[Source data]

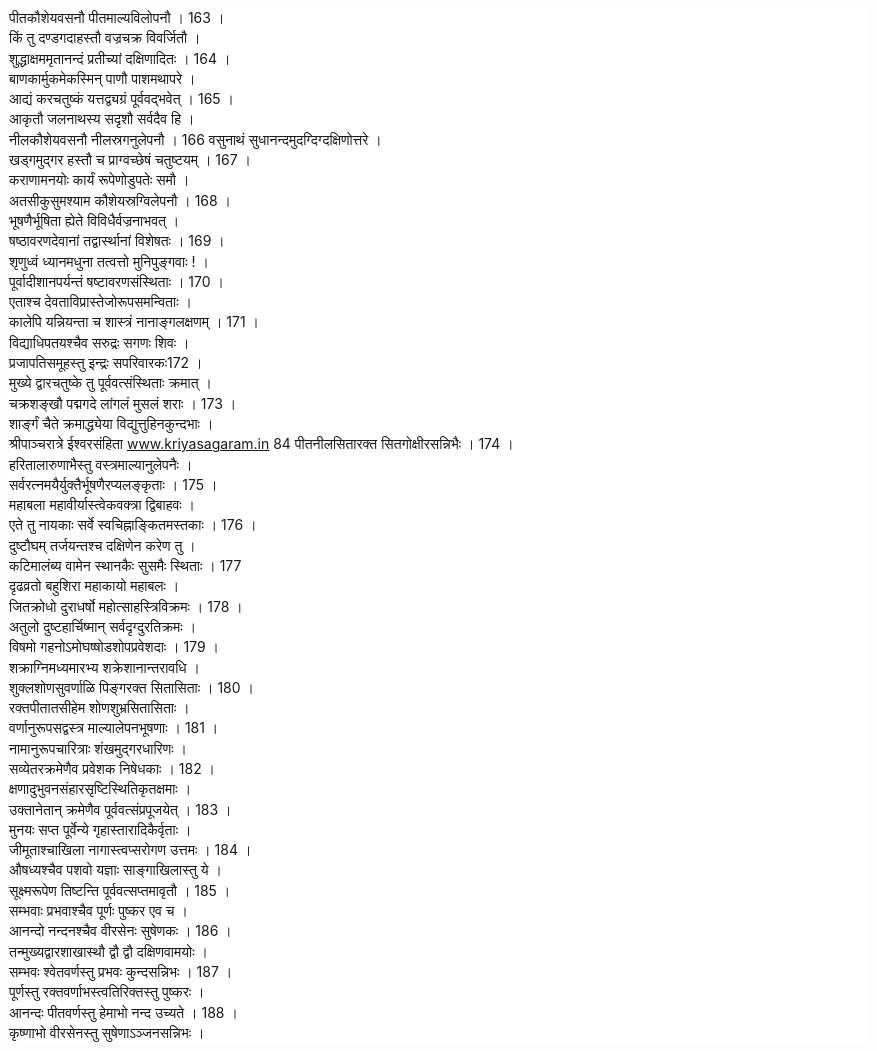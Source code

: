 पीतकौशेयवसनौ पीतमाल्यविलोपनौ । 163 ।  
किं तु दण्डगदाहस्तौ वज्रचक्र विवर्जितौ ।  
शुद्धाक्षममृतानन्दं प्रतीच्यां दक्षिणादितः । 164 ।  
बाणकार्मुकमेकस्मिन्
पाणौ पाशमथापरे ।  
आद्यं करचतुष्कं यत्तद्व्यग्रं पूर्ववद्भवेत्
। 165 ।  
आकृतौ जलनाथस्य सदृशौ सर्वदैव हि ।  
नीलकौशेयवसनौ नीलस्रगनुलेपनौ । 166
वसुनाथं सुधानन्दमुदग्दिग्दक्षिणोत्तरे ।  
खड्गमुद्गर हस्तौ च प्राग्वच्छेषं चतुष्टयम्
। 167 ।  
कराणामनयोः कार्यं रूपेणोडुपतेः समौ ।  
अतसीकुसुमश्याम कौशेयस्रग्विलेपनौ । 168 ।  
भूषणैर्भूषिता ह्येते विविधैर्वज्रनाभवत्
।  
षष्ठावरणदेवानां तद्वार्स्थानां विशेषतः । 169 ।  
शृणुध्वं ध्यानमधुना तत्वत्तो मुनिपुङ्गवाः ! ।  
पूर्वादीशानपर्यन्तं षष्टावरणसंस्थिताः ।  170 ।  
एताश्च देवताविप्रास्तेजोरूपसमन्विताः ।  
कालेपि यन्नियन्ता च शास्त्रं नानाङ्गलक्षणम्
। 171 ।  
विद्याधिपतयश्चैव सरुद्रः सगणः शिवः ।  
प्रजापतिसमूहस्तु इन्द्रः सपरिवारकः172 ।  
मुख्ये द्वारचतुष्के तु पूर्ववत्संस्थिताः क्रमात्
।  
चक्रशङ्खौ पद्मगदे लांगलं मुसलं शराः ।  173 ।  
शार्ङ्गं चैते क्रमाद्ध्येया विद्युत्तुहिनकुन्दभाः ।  
श्रीपाञ्चरात्रे  ईश्वरसंहिता
www.kriyasagaram.in                84
पीतनीलसितारक्त सितगोक्षीरसन्निभैः ।  174 ।  
हरितालारुणाभैस्तु वस्त्रमाल्यानुलेपनैः ।  
सर्वरत्नमयैर्युक्तैर्भूषणैरप्यलङ्कृताः ।  175 ।  
महाबला महावीर्यास्त्वेकवक्त्रा द्विबाहवः ।  
एते तु नायकाः सर्वे स्वचिह्नाङ्कितमस्तकाः ।  176 ।  
दुष्टौघम्
तर्जयन्तश्च दक्षिणेन करेण तु ।  
कटिमालंब्य वामेन स्थानकैः सुसमैः स्थिताः । 177  
दृढव्रतो बहुशिरा महाकायो महाबलः ।  
जितक्रोधो दुराधर्षो महोत्साहस्त्रिविक्रमः ।  178 ।  
अतुलो दुष्टहार्चिष्मान्
सर्वदृग्दुरतिक्रमः ।  
विषमो गहनोऽमोघष्षोडशोपप्रवेशदाः । 179 ।  
शक्राग्निमध्यमारभ्य शक्रेशानान्तरावधि ।  
शुक्लशोणसुवर्णाळि पिङ्गरक्त सितासिताः ।  180 ।  
रक्तपीतातसीहेम शोणशुभ्रसितासिताः ।  
वर्णानुरूपसद्वस्त्र माल्यालेपनभूषणाः ।  181 ।  
नामानुरूपचारित्राः शंखमुद्गरधारिणः ।  
सव्येतरक्रमेणैव प्रवेशक निषेधकाः ।  182 ।  
क्षणादुभुवनसंहारसृष्टिस्थितिकृतक्षमाः ।  
उक्तानेतान्
क्रमेणैव पूर्ववत्संप्रपूजयेत्
। 183 ।  
मुनयः सप्त पूर्वेन्ये गृहास्तारादिकैर्वृताः ।  
जीमूताश्चाखिला नागास्त्वप्सरोगण उत्तमः । 184 ।  
औषध्यश्चैव पशवो यज्ञाः साङ्गाखिलास्तु ये ।  
सूक्ष्मरूपेण तिष्टन्ति पूर्ववत्सप्तमावृतौ । 185 ।  
सम्भवाः प्रभवाश्चैव पूर्णः पुष्कर एव च ।  
आनन्दो नन्दनश्चैव वीरसेनः सुषेणकः । 186 ।  
तन्मुख्यद्वारशाखास्थौ द्वौ द्वौ दक्षिणवामयोः ।  
सम्भवः श्वेतवर्णस्तु प्रभवः कुन्दसन्निभः । 187 ।  
पूर्णस्तु रक्तवर्णाभस्त्वतिरिक्तस्तु पुष्करः ।  
आनन्दः पीतवर्णस्तु हेमाभो नन्द उच्यते । 188 ।  
कृष्णाभो वीरसेनस्तु सुषेणाऽञ्जनसन्निभः ।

[/Source data]

Required action -
Output the entries verbatim but drop the images.

The answer -
Source code

: पीतकौशेयवसनौ पीतमाल्यविलोपनौ । 163 ।  
किं तु दण्डगदाहस्तौ वज्रचक्र विवर्जितौ ।  
शुद्धाक्षममृतानन्दं प्रतीच्यां दक्षिणादितः । 164 ।  
बाणकार्मुकमेकस्मिन्
पाणौ पाशमथापरे ।  
आद्यं करचतुष्कं यत्तद्व्यग्रं पूर्ववद्भवेत्
। 165 ।  
आकृतौ जलनाथस्य सदृशौ सर्वदैव हि ।  
नीलकौशेयवसनौ नीलस्रगनुलेपनौ । 166
वसुनाथं सुधानन्दमुदग्दिग्दक्षिणोत्तरे ।  
खड्गमुद्गर हस्तौ च प्राग्वच्छेषं चतुष्टयम्
। 167 ।  
कराणामनयोः कार्यं रूपेणोडुपतेः समौ ।  
अतसीकुसुमश्याम कौशेयस्रग्विलेपनौ । 168 ।  
भूषणैर्भूषिता ह्येते विविधैर्वज्रनाभवत्
।  
षष्ठावरणदेवानां तद्वार्स्थानां विशेषतः । 169 ।  
शृणुध्वं ध्यानमधुना तत्वत्तो मुनिपुङ्गवाः ! ।  
पूर्वादीशानपर्यन्तं षष्टावरणसंस्थिताः ।  170 ।  
एताश्च देवताविप्रास्तेजोरूपसमन्विताः ।  
कालेपि यन्नियन्ता च शास्त्रं नानाङ्गलक्षणम्
। 171 ।  
विद्याधिपतयश्चैव सरुद्रः सगणः शिवः ।  
प्रजापतिसमूहस्तु इन्द्रः सपरिवारकः172 ।  
मुख्ये द्वारचतुष्के तु पूर्ववत्संस्थिताः क्रमात्
।  
चक्रशङ्खौ पद्मगदे लांगलं मुसलं शराः ।  173 ।  
शार्ङ्गं चैते क्रमाद्ध्येया विद्युत्तुहिनकुन्दभाः ।  
श्रीपाञ्चरात्रे  ईश्वरसंहिता
www.kriyasagaram.in                84
पीतनीलसितारक्त सितगोक्षीरसन्निभैः ।  174 ।  
हरितालारुणाभैस्तु वस्त्रमाल्यानुलेपनैः ।  
सर्वरत्नमयैर्युक्तैर्भूषणैरप्यलङ्कृताः ।  175 ।  
महाबला महावीर्यास्त्वेकवक्त्रा द्विबाहवः ।  
एते तु नायकाः सर्वे स्वचिह्नाङ्कितमस्तकाः ।  176 ।  
दुष्टौघम्
तर्जयन्तश्च दक्षिणेन करेण तु ।  
कटिमालंब्य वामेन स्थानकैः सुसमैः स्थिताः । 177  
दृढव्रतो बहुशिरा महाकायो महाबलः ।  
जितक्रोधो दुराधर्षो महोत्साहस्त्रिविक्रमः ।  178 ।  
अतुलो दुष्टहार्चिष्मान्
सर्वदृग्दुरतिक्रमः ।  
विषमो गहनोऽमोघष्षोडशोपप्रवेशदाः । 179 ।  
शक्राग्निमध्यमारभ्य शक्रेशानान्तरावधि ।  
शुक्लशोणसुवर्णाळि पिङ्गरक्त सितासिताः ।  180 ।  
रक्तपीतातसीहेम शोणशुभ्रसितासिताः ।  
वर्णानुरूपसद्वस्त्र माल्यालेपनभूषणाः ।  181 ।  
नामानुरूपचारित्राः शंखमुद्गरधारिणः ।  
सव्येतरक्रमेणैव प्रवेशक निषेधकाः ।  182 ।  
क्षणादुभुवनसंहारसृष्टिस्थितिकृतक्षमाः ।  
उक्तानेतान्
क्रमेणैव पूर्ववत्संप्रपूजयेत्
। 183 ।  
मुनयः सप्त पूर्वेन्ये गृहास्तारादिकैर्वृताः ।  
जीमूताश्चाखिला नागास्त्वप्सरोगण उत्तमः । 184 ।  
औषध्यश्चैव पशवो यज्ञाः साङ्गाखिलास्तु ये ।  
सूक्ष्मरूपेण तिष्टन्ति पूर्ववत्सप्तमावृतौ । 185 ।  
सम्भवाः प्रभवाश्चैव पूर्णः पुष्कर एव च ।  
आनन्दो नन्दनश्चैव वीरसेनः सुषेणकः । 186 ।  
तन्मुख्यद्वारशाखास्थौ द्वौ द्वौ दक्षिणवामयोः ।  
सम्भवः श्वेतवर्णस्तु प्रभवः कुन्दसन्निभः । 187 ।  
पूर्णस्तु रक्तवर्णाभस्त्वतिरिक्तस्तु पुष्करः ।  
आनन्दः पीतवर्णस्तु हेमाभो नन्द उच्यते । 188 ।  
कृष्णाभो वीरसेनस्तु सुषेणाऽञ्जनसन्निभः ।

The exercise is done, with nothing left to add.